- _Assignment_
How do the lines below between the ones holding "Here we provide" and "Logical layer do", inclusive, read? Give them again exactly, with no other lines.

======

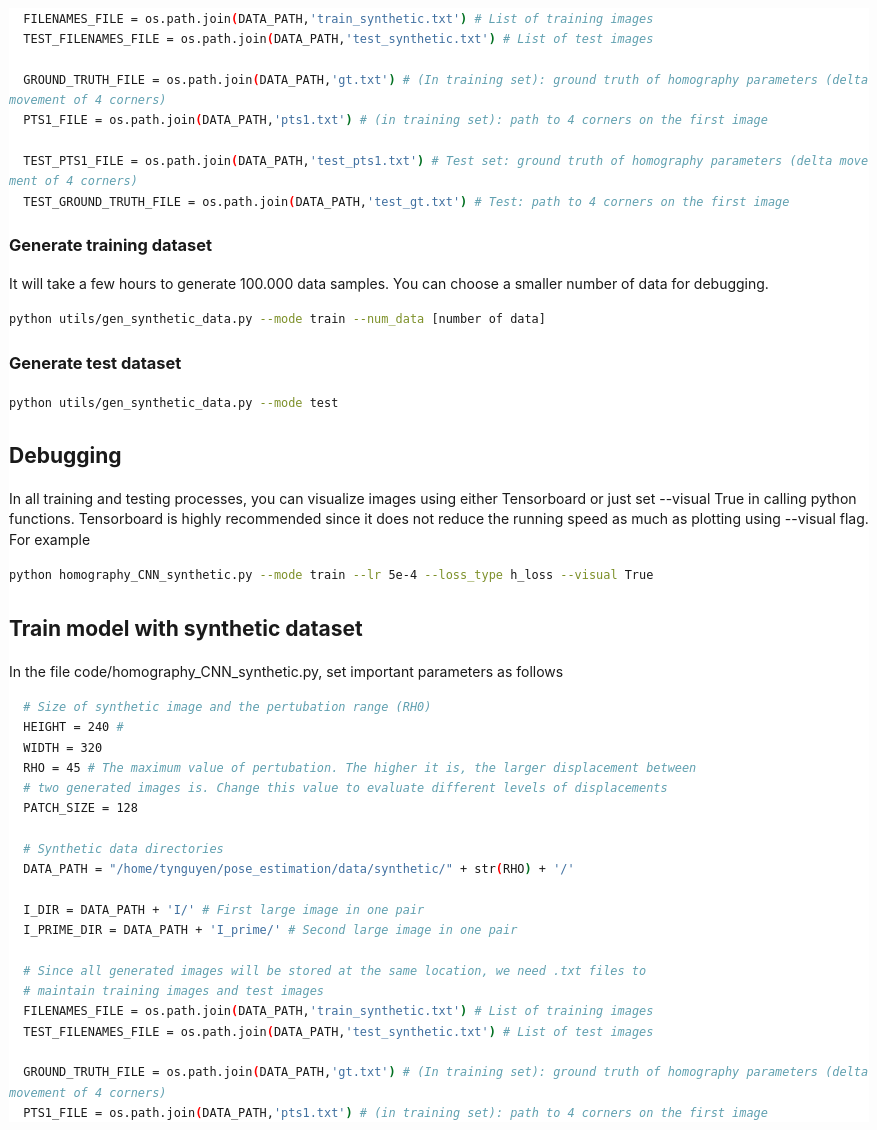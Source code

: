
 ```bash
  FILENAMES_FILE = os.path.join(DATA_PATH,'train_synthetic.txt') # List of training images 
  TEST_FILENAMES_FILE = os.path.join(DATA_PATH,'test_synthetic.txt') # List of test images 

  GROUND_TRUTH_FILE = os.path.join(DATA_PATH,'gt.txt') # (In training set): ground truth of homography parameters (delta movement of 4 corners)
  PTS1_FILE = os.path.join(DATA_PATH,'pts1.txt') # (in training set): path to 4 corners on the first image 

  TEST_PTS1_FILE = os.path.join(DATA_PATH,'test_pts1.txt') # Test set: ground truth of homography parameters (delta movement of 4 corners)
  TEST_GROUND_TRUTH_FILE = os.path.join(DATA_PATH,'test_gt.txt') # Test: path to 4 corners on the first image 

```
### Generate training dataset
It will take a few hours to generate 100.000 data samples. You can choose a smaller number of data for debugging. 
```bash
python utils/gen_synthetic_data.py --mode train --num_data [number of data] 
```

### Generate test dataset
```bash 
python utils/gen_synthetic_data.py --mode test 
```

## Debugging 
In all training and testing processes, you can visualize images using either Tensorboard or just set --visual True in calling python functions. Tensorboard is highly recommended since it does not reduce the running speed as much as plotting using --visual flag. 
For example
```bash 
python homography_CNN_synthetic.py --mode train --lr 5e-4 --loss_type h_loss --visual True 
``` 

## Train model with synthetic dataset
In the file code/homography_CNN_synthetic.py, set important parameters as follows
```bash
  # Size of synthetic image and the pertubation range (RH0)
  HEIGHT = 240 #
  WIDTH = 320
  RHO = 45 # The maximum value of pertubation. The higher it is, the larger displacement between 
  # two generated images is. Change this value to evaluate different levels of displacements 
  PATCH_SIZE = 128

  # Synthetic data directories
  DATA_PATH = "/home/tynguyen/pose_estimation/data/synthetic/" + str(RHO) + '/'

  I_DIR = DATA_PATH + 'I/' # First large image in one pair 
  I_PRIME_DIR = DATA_PATH + 'I_prime/' # Second large image in one pair 

  # Since all generated images will be stored at the same location, we need .txt files to 
  # maintain training images and test images 
  FILENAMES_FILE = os.path.join(DATA_PATH,'train_synthetic.txt') # List of training images 
  TEST_FILENAMES_FILE = os.path.join(DATA_PATH,'test_synthetic.txt') # List of test images 

  GROUND_TRUTH_FILE = os.path.join(DATA_PATH,'gt.txt') # (In training set): ground truth of homography parameters (delta movement of 4 corners)
  PTS1_FILE = os.path.join(DATA_PATH,'pts1.txt') # (in training set): path to 4 corners on the first image 

```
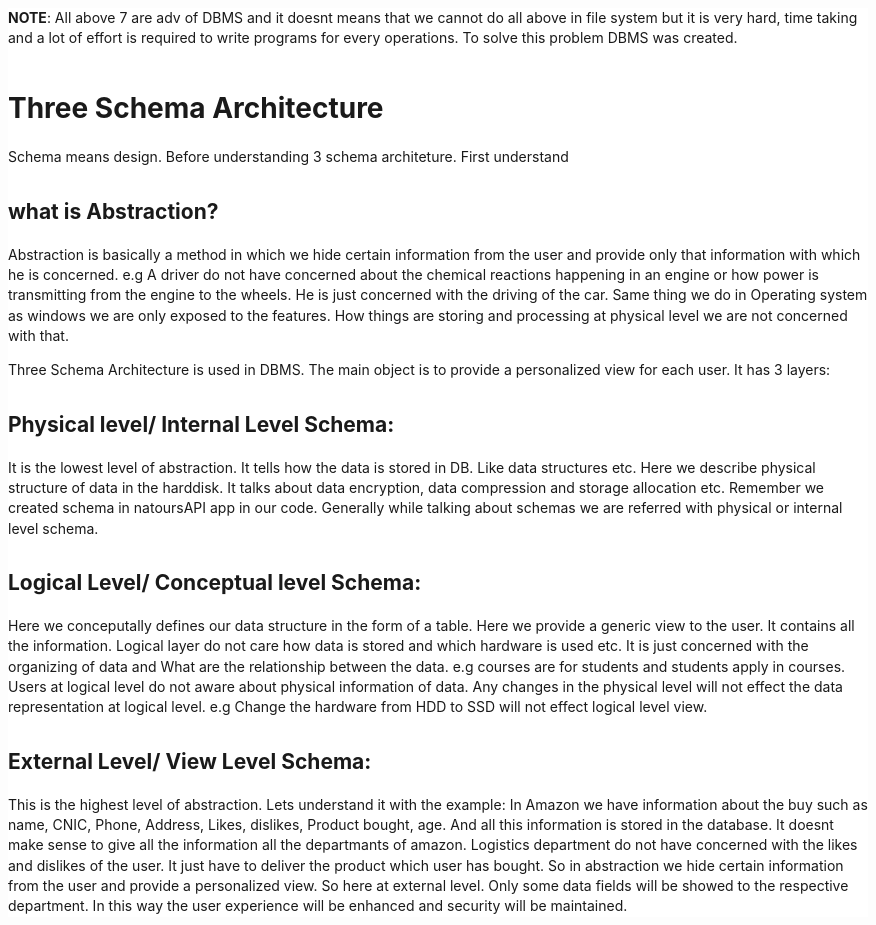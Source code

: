 
**NOTE**: All above 7 are adv of DBMS and it doesnt means that we cannot do all above in file system but it is very hard, time taking and a lot of effort is required to write programs for every operations. To solve this problem DBMS was created.

# Three Schema Architecture
Schema means design.
Before understanding 3 schema architeture. First understand 
## what is Abstraction?
Abstraction is basically a method in which we hide certain information from the user and provide only that information with which he is concerned. e.g A driver do not have concerned about the chemical reactions happening in an engine or how power is transmitting from the engine to the wheels. He is just concerned with the driving of the car. Same thing we do in Operating system as windows we are only exposed to the features. How things are storing and processing at physical level we are not concerned with that.

Three Schema Architecture is used in DBMS. The main object is to provide a personalized view for each user.
It has 3 layers:

## Physical level/ Internal Level Schema:
It is the lowest level of abstraction.
It tells how the data is stored in DB. 
Like data structures etc. 
Here we describe physical structure of data in the harddisk. 
It talks about data encryption, data compression and storage allocation etc.
Remember we created schema in natoursAPI app in our code.
Generally while talking about schemas we are referred with physical or internal level schema.

## Logical Level/ Conceptual level Schema:
Here we conceputally defines our data structure in the form of a table. 
Here we provide a generic view to the user. It contains all the information. 
Logical layer do not care how data is stored and which hardware is used etc. 
It is just concerned with the organizing of data and What are the relationship between the data. e.g courses are for students and students apply in courses.
Users at logical level do not aware about physical information of data. Any changes in the physical level will not effect the data representation at logical level. e.g Change the hardware from HDD to SSD will not effect logical level view.


## External Level/ View Level Schema:
This is the highest level of abstraction. Lets understand it with the example: In Amazon we have information about the buy such as name, CNIC, Phone, Address, Likes, dislikes, Product bought, age. And all this information is stored in the database. It doesnt make sense to give all the information all the departmants of amazon. Logistics department do not have concerned with the likes and dislikes of the user. It just have to deliver the product which user has bought. So in abstraction we hide certain information from the user and provide a personalized view. So here at external level. Only some data fields will be showed to the respective department. In this way the user experience will be enhanced and security will be maintained.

======

- _Exercise answer_
Here we provide a generic view to the user. It contains all the information. 
Logical layer do not care how data is stored and which hardware is used etc. 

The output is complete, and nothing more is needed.